"Kem aletle kemalat olmaz." Bir atasözü.
Dilin, bir başka deyişle kelimelerin de birer alet yani araç olduğunu düşünecek olursak kötü malzeme kullanarak iyi netice elde etmenin zor olduğunu, yanlış kullanımların gazeteciliğe verdiği zararı anlarız.
Pusu... İnfaz... Kurşuna dizmek... Gasp... Bu kelimelere gazete sayfalarında çok sık rastlıyoruz. Ne yazık ki, haber değeri olan kelimeler bunlar... Ve yine ne yazık ki zaman zaman gerçek anlamlarını yansıtmayacak şekilde ve yanlış kullanılıyorlar. Geçtiğimiz hafta Sabah'ta olduğu gibi. TDK Güncel Türkçe Sözlük'te 'pusu' kelimesinin anlamı şöyle verilmiş: "Birine saldırmak için saklanarak beklenilen yer." Bazen bu 'bekleme ve saldırma' eylemine de pusu deniyor. Pusuya yatmak, pusu kurmak gibi türevleri var. Ama bütün anlamlarda 'saldırı amacıyla bir yere saklanarak beklemek' söz konusu. Hal böyleyken, 21 Mart 2014 tarihli Sabah'ın ilk sayfasında yer alan Dış Terör Pususu haberinde neden pusu kelimesinin kullanıldığını anlamak mümkün değil. Orada bir saklanma değil karşılaşma ve çatışma söz konusu. Benzer bir sorunu 'infaz' kelimesi ile de yaşıyoruz. Okurlarımızın dikkatini çekiyor ve sık sık uyarıyorlar. 'Mafya'dan Sokak Ortasında Kanlı İnfaz', 'Eski Eşe İnfaz' türünden başlıkların yanlış olduğunu söylüyorlar. Haklılar. Öncelikle 'infaz' uygulamak, yerine getirmek demek. Öldürmek anlamında kullanılamaz.
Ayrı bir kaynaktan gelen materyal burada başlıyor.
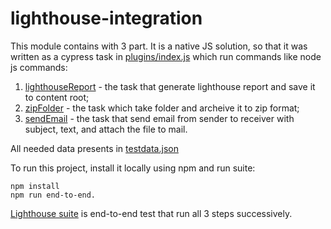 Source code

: # lighthouse-integration

This module contains with 3 part. It is a native JS solution, so that it was written as a cypress task in [plugins/index.js](cypress/plugins/index.js) which run commands like node js commands:
1) [lighthouseReport](https://github.com/DenisPitsul2020/lighthouse-integration/blob/1285ac9752d244b075420c382360562f3ede71ec/cypress/plugins/index.js#L46) - the task that generate lighthouse report and save it to content root;
2) [zipFolder](https://github.com/DenisPitsul2020/lighthouse-integration/blob/1285ac9752d244b075420c382360562f3ede71ec/cypress/plugins/index.js#L71) - the task which take folder and archeive it to zip format;
3) [sendEmail](https://github.com/DenisPitsul2020/lighthouse-integration/blob/1285ac9752d244b075420c382360562f3ede71ec/cypress/plugins/index.js#L83) - the task that send email from sender to receiver with subject, text, and attach the file to mail.

All needed data presents in [testdata.json](cypress/fixtures/testdata.json)

To run this project, install it locally using npm and run suite:

```
npm install
npm run end-to-end.
```

[Lighthouse suite](cypress/integration/lighthouse.spec.js) is end-to-end test that run all 3 steps successively.
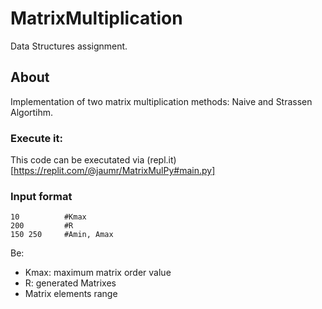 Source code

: # MatrixMultiplication
Data Structures assignment.

## About
Implementation of two matrix multiplication methods: Naive and Strassen Algortihm.

### Execute it:
This code can be executated via (repl.it)[https://replit.com/@jaumr/MatrixMulPy#main.py]

### Input format
```
10          #Kmax
200         #R
150 250     #Amin, Amax
```
Be:
* Kmax: maximum matrix order value
* R: generated Matrixes
* Matrix elements range


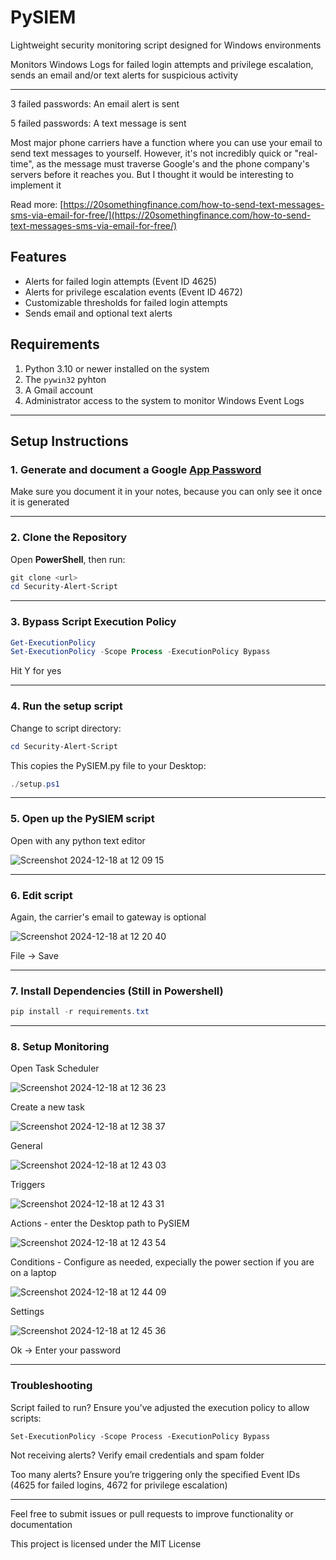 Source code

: # PySIEM

Lightweight security monitoring script designed for Windows environments

Monitors Windows Logs for failed login attempts and privilege escalation, sends an email and/or text alerts for suspicious activity

---

3 failed passwords: An email alert is sent

5 failed passwords: A text message is sent

Most major phone carriers have a function where you can use your email to send text messages to yourself.
However, it's not incredibly quick or "real-time", as the message must traverse Google's and the phone company's servers before it reaches you.
But I thought it would be interesting to implement it

Read more: [https://20somethingfinance.com/how-to-send-text-messages-sms-via-email-for-free/](https://20somethingfinance.com/how-to-send-text-messages-sms-via-email-for-free/)

## Features

- Alerts for failed login attempts (Event ID 4625)
- Alerts for privilege escalation events (Event ID 4672)
- Customizable thresholds for failed login attempts
- Sends email and optional text alerts

## Requirements

1. Python 3.10 or newer installed on the system
2. The `pywin32` pyhton
3. A Gmail account
4. Administrator access to the system to monitor Windows Event Logs

---

## Setup Instructions

### 1. Generate and document a Google [App Password](https://support.google.com/accounts/answer/185833?hl=en)
Make sure you document it in your notes, because you can only see it once it is generated

---

### 2. Clone the Repository

Open **PowerShell**, then run:

```powershell
git clone <url>
cd Security-Alert-Script

```

---

### 3. Bypass Script Execution Policy
```powershell
Get-ExecutionPolicy
Set-ExecutionPolicy -Scope Process -ExecutionPolicy Bypass
```
Hit Y for yes

---

### 4. Run the setup script

Change to script directory:
```powershell
cd Security-Alert-Script
```
This copies the PySIEM.py file to your Desktop:
```powershell
./setup.ps1
```

---

### 5. Open up the PySIEM script
Open with any python text editor

![Screenshot 2024-12-18 at 12 09 15](https://github.com/user-attachments/assets/45313f20-e502-4088-bbf6-218ac4af3499)

---

### 6. Edit script
Again, the carrier's email to gateway is optional

![Screenshot 2024-12-18 at 12 20 40](https://github.com/user-attachments/assets/1221b666-54dc-4587-898f-70ec45f54f8f)

File -> Save

---

### 7. Install Dependencies (Still in Powershell)
```powershell
pip install -r requirements.txt
```

---

### 8. Setup Monitoring
Open Task Scheduler

![Screenshot 2024-12-18 at 12 36 23](https://github.com/user-attachments/assets/dada1c2f-e5ee-408a-a44e-f19c2a48a3b8)

Create a new task

![Screenshot 2024-12-18 at 12 38 37](https://github.com/user-attachments/assets/f74f5b90-ea8c-4da1-9946-eb189ad55dcb)

General

![Screenshot 2024-12-18 at 12 43 03](https://github.com/user-attachments/assets/4158bf22-14dc-4b67-bcf7-0c699c7aa8c6)


Triggers

![Screenshot 2024-12-18 at 12 43 31](https://github.com/user-attachments/assets/d1751426-9874-4175-ac94-6d26944d44b9)


Actions - enter the Desktop path to PySIEM

![Screenshot 2024-12-18 at 12 43 54](https://github.com/user-attachments/assets/8e9dacbd-803a-4512-ab25-e54dd01d488f)


Conditions - Configure as needed, expecially the power section if you are on a laptop

![Screenshot 2024-12-18 at 12 44 09](https://github.com/user-attachments/assets/abd27639-d21f-44dc-ab94-a7448d73fa1e)


Settings

![Screenshot 2024-12-18 at 12 45 36](https://github.com/user-attachments/assets/0caab84e-c37a-4f2d-b10f-8ed131bf5dc1)


Ok -> Enter your password

------

### Troubleshooting
 Script failed to run? Ensure you’ve adjusted the execution policy to allow scripts:

    Set-ExecutionPolicy -Scope Process -ExecutionPolicy Bypass

Not receiving alerts? Verify email credentials and spam folder

Too many alerts? Ensure you’re triggering only the specified Event IDs (4625 for failed logins, 4672 for privilege escalation)


---
Feel free to submit issues or pull requests to improve functionality or documentation

This project is licensed under the MIT License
Kaldı ki infazın bir başka şartı da uygulanacak kararın resmi ve hukuki kurumlar tarafından alınmış olmasıdır. Artık kaldırılmış olan idam cezasının infazında olduğu gibi. Bir kişinin 'infaz yöntemi' adı verilen yöntemle öldürülmüş olması da durumu değiştirmez. (Emekli öğretmen arabasında kafasına sıkılan tek kurşunla infaz edildi vs.) Şu halde bu neviden olaylarda 'infaz' yerine 'cinayet', 'suikast' ve 'öldürmek' gibi kelimeleri kullanmak daha doğru olacaktır.
İnsan gasp edilmez
Geçtiğimiz hafta Kars'ta üzücü bir olay yaşadık. Türkiye İstatistik Kurumu'nun bir çalışanı, yedi çalışma arkadaşını öldürdü. Bu olay verilirken Sabah dahil birçok gazetede 'kurşuna dizmek' ve 'katliam' kelimelerine rastladık. Kurşuna dizmek "Verilen ölüm cezasının bir askeri kıta tarafından yerine getirilmesi" anlamına geliyor ve artık tarih olmuş bir uygulama. Katliam ise kısaca 'kırım' anlamına geliyor. Her iki kelime de olayı anlatmak için doğru seçimler değil. Bunların yerine silahlı saldırı ve belki de kurşun yağdırmak kullanılabilirdi. Gasp konusu artık galat haline gelmek üzere... 20 Mart 2014 tarihli Sabah'ın üçüncü sayfasında Geri Dönmeyen Eşini Gasp Etti başlıklı bir haber var. Bir tarama yaptığımızda gasp kelimesinin onlarca benzer ve yanlış kullanımına rastlıyoruz. Oysa kişi değil meta gasp edilir. Kelimenin anlamı: "Bir malın, sahibinin izni olmadan ve zorla alınmasıdır." Bu alma eyleminin neticesinde gasp edilen şey kişi değil eşya olur. Cüzdan, mücevher ve para gibi. Sözü edilen haberde, gasp edildiği iddia edilen eşyalar alyans, bilezik ve yüzüktür; geri dönmeyen eş değil. Bu tür yanlış kullanımlara birkaç örnek daha verelim: Ölü ele geçirildi... Mal ya da eşya ele geçirilebilir. Silah, uyuşturucu vs. Ama insan ele geçirilmez. Terörle mücadele jargonu çerçevesinde gazeteciliğe sızan bu kullanım yanlıştır. Terör örgütlerinin ölülerini çatışma alanında bırakmayıp taşıma ihtimali de bu durumu değiştirmez.
Zorla tecavüz edildi... Tecavüz adı üzerinde 'zor' içeren bir terimdir. Bunun ayrıca belirtilmesi kelimenin anlamına vakıf olmamaktan kaynaklanır.